Ahora estaban entrando en el edificio. Él bajó la voz.
—Hagámoslo en el ascensor, ¿quieres? —dijo él—. ¿Quieres hacerlo en el ascensor?
—No, Roger, no quiero hacerlo en el jodido ascensor.
—Entonces subamos en el ascensor hasta el terrado, lo haremos en el terrado.
—Tampoco quiero hacerlo en el jodido terrado.
Él golpeó con violencia el botón del ascensor.
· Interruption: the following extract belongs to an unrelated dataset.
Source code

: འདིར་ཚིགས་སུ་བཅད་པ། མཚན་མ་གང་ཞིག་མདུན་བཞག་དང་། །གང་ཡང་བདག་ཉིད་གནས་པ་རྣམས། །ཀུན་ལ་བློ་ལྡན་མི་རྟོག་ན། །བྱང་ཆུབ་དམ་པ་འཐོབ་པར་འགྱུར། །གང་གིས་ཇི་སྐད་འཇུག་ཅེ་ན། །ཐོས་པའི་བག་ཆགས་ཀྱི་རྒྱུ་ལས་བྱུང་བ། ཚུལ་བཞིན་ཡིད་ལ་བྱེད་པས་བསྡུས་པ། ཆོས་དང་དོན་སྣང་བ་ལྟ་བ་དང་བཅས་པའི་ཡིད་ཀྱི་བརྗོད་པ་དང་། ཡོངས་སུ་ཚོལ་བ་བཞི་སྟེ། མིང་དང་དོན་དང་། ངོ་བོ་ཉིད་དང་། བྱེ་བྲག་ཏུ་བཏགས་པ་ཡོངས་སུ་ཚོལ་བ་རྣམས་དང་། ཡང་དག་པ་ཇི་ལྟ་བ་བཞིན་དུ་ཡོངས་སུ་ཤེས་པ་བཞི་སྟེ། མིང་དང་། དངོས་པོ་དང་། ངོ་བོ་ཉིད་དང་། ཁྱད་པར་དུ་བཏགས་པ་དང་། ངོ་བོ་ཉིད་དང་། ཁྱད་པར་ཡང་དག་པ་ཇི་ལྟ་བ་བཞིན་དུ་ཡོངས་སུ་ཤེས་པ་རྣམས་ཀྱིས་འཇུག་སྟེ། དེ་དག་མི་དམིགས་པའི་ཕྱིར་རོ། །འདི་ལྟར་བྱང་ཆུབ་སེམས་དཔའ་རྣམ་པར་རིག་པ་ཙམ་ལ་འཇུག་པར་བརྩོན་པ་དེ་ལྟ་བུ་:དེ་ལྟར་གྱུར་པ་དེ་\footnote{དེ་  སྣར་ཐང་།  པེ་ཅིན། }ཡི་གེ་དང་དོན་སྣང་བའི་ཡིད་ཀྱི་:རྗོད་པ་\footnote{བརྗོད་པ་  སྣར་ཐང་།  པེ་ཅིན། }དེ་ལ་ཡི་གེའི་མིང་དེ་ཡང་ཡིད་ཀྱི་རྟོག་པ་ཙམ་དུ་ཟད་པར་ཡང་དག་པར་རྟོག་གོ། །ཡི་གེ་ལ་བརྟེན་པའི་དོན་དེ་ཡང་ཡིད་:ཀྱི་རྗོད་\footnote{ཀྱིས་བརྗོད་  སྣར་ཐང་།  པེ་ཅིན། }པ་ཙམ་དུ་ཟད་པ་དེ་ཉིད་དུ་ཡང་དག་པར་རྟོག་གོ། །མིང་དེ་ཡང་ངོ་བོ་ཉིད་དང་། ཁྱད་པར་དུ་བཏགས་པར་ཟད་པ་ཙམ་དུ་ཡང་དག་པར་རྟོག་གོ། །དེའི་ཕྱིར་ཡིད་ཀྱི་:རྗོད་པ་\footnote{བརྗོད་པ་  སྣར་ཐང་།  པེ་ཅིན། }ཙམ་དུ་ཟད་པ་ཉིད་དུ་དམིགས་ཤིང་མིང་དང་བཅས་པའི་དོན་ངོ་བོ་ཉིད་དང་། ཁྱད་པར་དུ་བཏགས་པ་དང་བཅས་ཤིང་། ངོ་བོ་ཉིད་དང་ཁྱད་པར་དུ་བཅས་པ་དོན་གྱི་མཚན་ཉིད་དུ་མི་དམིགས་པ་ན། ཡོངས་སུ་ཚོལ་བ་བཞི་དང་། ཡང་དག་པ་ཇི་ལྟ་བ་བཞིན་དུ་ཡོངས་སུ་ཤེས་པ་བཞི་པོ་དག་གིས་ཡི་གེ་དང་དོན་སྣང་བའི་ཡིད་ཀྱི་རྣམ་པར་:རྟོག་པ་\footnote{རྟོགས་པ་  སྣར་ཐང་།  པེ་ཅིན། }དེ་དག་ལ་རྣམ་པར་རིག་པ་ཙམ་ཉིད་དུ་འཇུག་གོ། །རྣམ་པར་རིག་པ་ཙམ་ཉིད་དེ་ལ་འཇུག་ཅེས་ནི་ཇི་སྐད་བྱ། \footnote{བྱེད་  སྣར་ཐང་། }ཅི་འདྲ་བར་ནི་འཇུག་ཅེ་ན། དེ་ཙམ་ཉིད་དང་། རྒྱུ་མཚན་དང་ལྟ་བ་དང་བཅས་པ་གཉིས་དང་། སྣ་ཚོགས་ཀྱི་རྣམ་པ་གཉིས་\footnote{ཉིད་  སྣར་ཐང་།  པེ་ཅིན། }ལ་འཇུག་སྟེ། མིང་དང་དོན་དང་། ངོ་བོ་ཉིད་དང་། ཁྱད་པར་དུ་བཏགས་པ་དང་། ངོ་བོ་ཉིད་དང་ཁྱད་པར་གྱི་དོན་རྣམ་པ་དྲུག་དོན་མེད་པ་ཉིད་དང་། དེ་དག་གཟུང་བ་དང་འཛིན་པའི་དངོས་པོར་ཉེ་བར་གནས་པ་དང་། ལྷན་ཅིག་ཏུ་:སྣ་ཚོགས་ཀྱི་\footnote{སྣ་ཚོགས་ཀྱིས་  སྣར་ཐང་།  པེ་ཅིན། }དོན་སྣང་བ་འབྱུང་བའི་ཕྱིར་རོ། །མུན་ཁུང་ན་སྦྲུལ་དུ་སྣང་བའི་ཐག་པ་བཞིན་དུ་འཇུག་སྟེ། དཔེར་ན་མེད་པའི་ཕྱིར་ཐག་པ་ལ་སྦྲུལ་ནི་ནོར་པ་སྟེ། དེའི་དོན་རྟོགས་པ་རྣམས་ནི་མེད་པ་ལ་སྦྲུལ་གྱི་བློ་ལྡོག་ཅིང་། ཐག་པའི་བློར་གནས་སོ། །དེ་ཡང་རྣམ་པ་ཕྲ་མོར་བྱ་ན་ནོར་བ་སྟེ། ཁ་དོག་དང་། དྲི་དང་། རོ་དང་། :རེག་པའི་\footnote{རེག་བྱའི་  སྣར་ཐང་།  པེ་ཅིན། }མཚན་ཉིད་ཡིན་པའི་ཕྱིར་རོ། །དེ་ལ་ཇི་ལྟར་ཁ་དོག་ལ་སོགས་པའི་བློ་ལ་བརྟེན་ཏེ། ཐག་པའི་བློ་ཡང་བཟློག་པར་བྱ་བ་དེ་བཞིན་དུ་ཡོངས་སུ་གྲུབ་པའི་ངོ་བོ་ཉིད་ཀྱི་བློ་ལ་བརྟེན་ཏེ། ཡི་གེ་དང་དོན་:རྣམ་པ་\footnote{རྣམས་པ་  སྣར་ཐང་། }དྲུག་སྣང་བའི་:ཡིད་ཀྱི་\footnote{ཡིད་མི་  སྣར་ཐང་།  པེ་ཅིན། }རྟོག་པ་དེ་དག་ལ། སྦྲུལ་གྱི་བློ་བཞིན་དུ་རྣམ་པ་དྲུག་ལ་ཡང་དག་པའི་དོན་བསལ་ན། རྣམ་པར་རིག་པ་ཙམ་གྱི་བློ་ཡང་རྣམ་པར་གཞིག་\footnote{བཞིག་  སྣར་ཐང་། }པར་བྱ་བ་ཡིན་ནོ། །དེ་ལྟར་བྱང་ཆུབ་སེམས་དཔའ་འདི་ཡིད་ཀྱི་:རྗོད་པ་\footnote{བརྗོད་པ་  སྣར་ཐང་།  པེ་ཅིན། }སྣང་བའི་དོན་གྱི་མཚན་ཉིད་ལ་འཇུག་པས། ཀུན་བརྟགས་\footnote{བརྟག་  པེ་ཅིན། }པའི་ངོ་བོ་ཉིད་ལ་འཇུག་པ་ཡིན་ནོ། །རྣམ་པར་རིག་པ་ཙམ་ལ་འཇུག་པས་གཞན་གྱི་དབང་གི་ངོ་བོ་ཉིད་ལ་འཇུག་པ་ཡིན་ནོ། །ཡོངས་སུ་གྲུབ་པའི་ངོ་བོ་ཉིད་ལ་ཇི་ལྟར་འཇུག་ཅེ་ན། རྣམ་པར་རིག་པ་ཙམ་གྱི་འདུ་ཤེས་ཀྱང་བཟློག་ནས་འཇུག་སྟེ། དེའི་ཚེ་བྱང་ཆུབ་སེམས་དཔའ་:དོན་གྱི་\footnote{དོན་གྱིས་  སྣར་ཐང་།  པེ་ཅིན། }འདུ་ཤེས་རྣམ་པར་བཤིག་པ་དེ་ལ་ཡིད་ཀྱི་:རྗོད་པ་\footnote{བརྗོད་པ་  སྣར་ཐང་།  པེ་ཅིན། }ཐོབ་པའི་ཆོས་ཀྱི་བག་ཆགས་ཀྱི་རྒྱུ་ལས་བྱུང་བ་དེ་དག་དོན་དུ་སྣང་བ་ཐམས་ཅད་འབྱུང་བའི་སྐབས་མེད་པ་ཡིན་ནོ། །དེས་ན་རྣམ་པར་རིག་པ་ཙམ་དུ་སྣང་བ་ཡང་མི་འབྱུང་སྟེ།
—¿Dónde quieres hacerlo, Elise? ¿Cuándo quieres hacerlo, Elise?
—Más tarde.
—¿Cuándo más tarde?
—Cuando acabe el programa de Johnny Carson.
—Si nosotros estuviésemos en televisión —dijo él—, y Johnny Carson nos estuviese viendo a nosotros, y él tuviese una gran erección…
—Vivimos aquí, Roger.
—… ¿crees que Johnny Carson esperaría a que acabara el programa para hacerlo? ¿O acaso Johnny Carson…?
—No me importa lo que pudiera hacer o dejar de hacer Johnny Carson. Ni siquiera me gusta Johnny Carson.
—Entonces, ¿para que quieres esperar a que acabe su programa?
Se abrieron las puertas del ascensor.
Al principio pensaron que se trataba de un maniquí relleno. La parte inferior de un espantapájaros o algo por el estilo. Pantalones azules, zapatos negros, un cinturón negro en las presillas del pantalón. Una travesura de noche de Todos los Santos. Unos críos habían dejado la mitad de un maniquí en el ascensor del edificio.
Entonces vieron un trozo de carne desgarrada y ensangrentada sobresaliendo de la cintura del maniquí, y comprendieron que estaban contemplando la parte inferior del cuerpo de un ser humano y Elise comenzó a gritar y ambos salieron disparados del vestíbulo y del edificio y corrieron hacia la cabina telefónica de la esquina, donde Roger, casi sin aliento, marcó el número de la policía.
Los policías de Muchacho Dos respondieron a la llamada y llegaron tres minutos más tarde.
Uno de los policías se puso en contacto con la 87.
El otro, aunque debió haberlo pensado mejor, buscó en los bolsillos de los pantalones y encontró una billetera.
Dentro de la billetera, que tampoco debería haber tocado, encontró una licencia de conducir con un nombre y una dirección.
—Bueno, en cualquier caso ya sabemos de quién se trata —le dijo a su compañero.